The pace picks up, the SSP looks sharp and it would be no spoiler to say that he is able to meet his deadline in the only way our movie cops — and, increasingly, some real ones — know.

Production-wise, the series is well made. The semi-rural setup, dusty small towns, narrow roads, people struggling to live their lives and the fatalism are on point. Some of the dialogues would have elicited wolf whistles in single-screen cinemas. And the fight sequences and the gore would have been applauded.

Most of the cast perform their roles well with Pradeep Nagar and Siddhanth Kapoor as the Dedha brothers being the pick. They convey the brotherly attachment and hot-headedness of uncouth gangsters well. Nagar with his cat eyes and handlebar moustache looks devilish while one can discern traces of Shakti in Siddhanth. But there is only so much they can do when the writing lacks depth. Pintu’s repeated exhortation to his thugs to spread terror and not count the cost is amusing.

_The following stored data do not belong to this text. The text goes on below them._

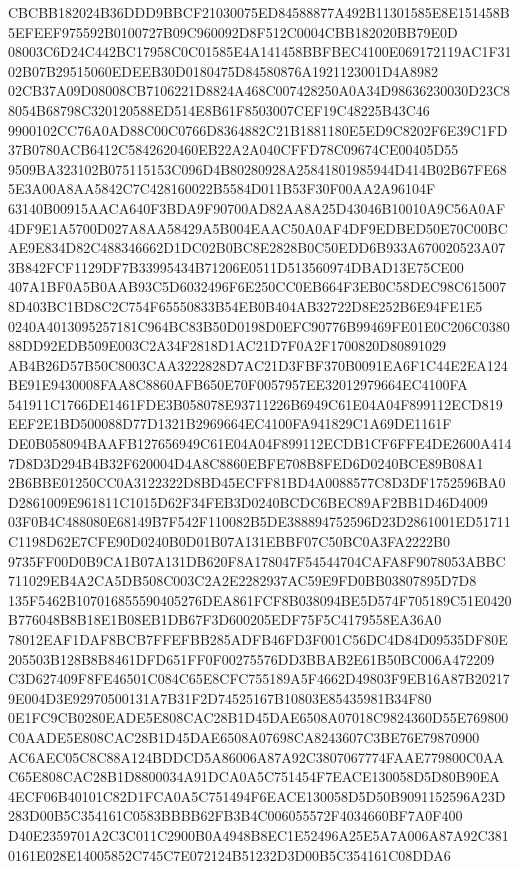 \documentclass[UTF8,fontset=fandol,zihao=-4,a4paper]{ctexart}
\begin{document}
{{CBCBB182024B36DDD9BBCF21030075ED84588877A492B11301585E8E151458B5EFEEF975592B0100727B09C960092D8F512C0004CBB182020BB79E0D
08003C6D24C442BC17958C0C01585E4A141458BBFBEC4100E069172119AC1F3102B07B29515060EDEEB30D0180475D84580876A1921123001D4A8982
02CB37A09D08008CB7106221D8824A468C007428250A0A34D98636230030D23C88054B68798C320120588ED514E8B61F8503007CEF19C48225B43C46
9900102CC76A0AD88C00C0766D8364882C21B1881180E5ED9C8202F6E39C1FD37B0780ACB6412C5842620460EB22A2A040CFFD78C09674CE00405D55
9509BA323102B075115153C096D4B80280928A25841801985944D414B02B67FE685E3A00A8AA5842C7C428160022B5584D011B53F30F00AA2A96104F
63140B00915AACA640F3BDA9F90700AD82AA8A25D43046B10010A9C56A0AF4DF9E1A5700D027A8AA58429A5B004EAAC50A0AF4DF9EDBED50E70C00BC
AE9E834D82C488346662D1DC02B0BC8E2828B0C50EDD6B933A670020523A073B842FCF1129DF7B33995434B71206E0511D513560974DBAD13E75CE00
407A1BF0A5B0AAB93C5D6032496F6E250CC0EB664F3EB0C58DEC98C6150078D403BC1BD8C2C754F65550833B54EB0B404AB32722D8E252B6E94FE1E5
0240A4013095257181C964BC83B50D0198D0EFC90776B99469FE01E0C206C038088DD92EDB509E003C2A34F2818D1AC21D7F0A2F1700820D80891029
AB4B26D57B50C8003CAA3222828D7AC21D3FBF370B0091EA6F1C44E2EA124BE91E9430008FAA8C8860AFB650E70F0057957EE32012979664EC4100FA
541911C1766DE1461FDE3B058078E93711226B6949C61E04A04F899112ECD819EEF2E1BD500088D77D1321B2969664EC4100FA941829C1A69DE1161F
DE0B058094BAAFB127656949C61E04A04F899112ECDB1CF6FFE4DE2600A4147D8D3D294B4B32F620004D4A8C8860EBFE708B8FED6D0240BCE89B08A1
2B6BBE01250CC0A3122322D8BD45ECFF81BD4A0088577C8D3DF1752596BA0D2861009E961811C1015D62F34FEB3D0240BCDC6BEC89AF2BB1D46D4009
03F0B4C488080E68149B7F542F110082B5DE388894752596D23D2861001ED51711C1198D62E7CFE90D0240B0D01B07A131EBBF07C50BC0A3FA2222B0
9735FF00D0B9CA1B07A131DB620F8A178047F54544704CAFA8F9078053ABBC711029EB4A2CA5DB508C003C2A2E2282937AC59E9FD0BB03807895D7D8
135F5462B107016855590405276DEA861FCF8B038094BE5D574F705189C51E0420B776048B8B18E1B08EB1DB67F3D600205EDF75F5C4179558EA36A0
78012EAF1DAF8BCB7FFEFBB285ADFB46FD3F001C56DC4D84D09535DF80E205503B128B8B8461DFD651FF0F00275576DD3BBAB2E61B50BC006A472209
C3D627409F8FE46501C084C65E8CFC755189A5F4662D49803F9EB16A87B202179E004D3E92970500131A7B31F2D74525167B10803E85435981B34F80
0E1FC9CB0280EADE5E808CAC28B1D45DAE6508A07018C9824360D55E769800C0AADE5E808CAC28B1D45DAE6508A07698CA8243607C3BE76E79870900
AC6AEC05C8C88A124BDDCD5A86006A87A92C3807067774FAAE779800C0AAC65E808CAC28B1D8800034A91DCA0A5C751454F7EACE130058D5D80B90EA
4ECF06B40101C82D1FCA0A5C751494F6EACE130058D5D50B9091152596A23D283D00B5C354161C0583BBBB62FB3B4C006055572F4034660BF7A0F400
D40E2359701A2C3C011C2900B0A4948B8EC1E52496A25E5A7A006A87A92C3810161E028E14005852C745C7E072124B51232D3D00B5C354161C08DDA6
}}
\end{document}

Raina is believable as the upright police officer, but for the most part, he is helpless, unable to pin anything on a quarry whom he keeps planning to ‘bring out into the open’ when they move around at will and commit their crimes in daylight in the market square. Only the police seem clueless. Yet the officers are all proud to belong to the Uttar Pradesh police.

Bidita Bag, who plays Nazneen, concubine of the slain Shaukeen, has a reduced role this time but is competent as ever. So is the veteran Anil Dhawan, who plays a local doctor who gets abducted, and the late Bikramjeet Kanwarpal as the mandatory slippery politician Aslam Rana, once the patron of Shaukeen and now backing the Dedhas but really only playing for himself. The show is dedicated to the retired major who died of COVID-19 last year.

Bhaukaal (Season 2) is now available on MX Player.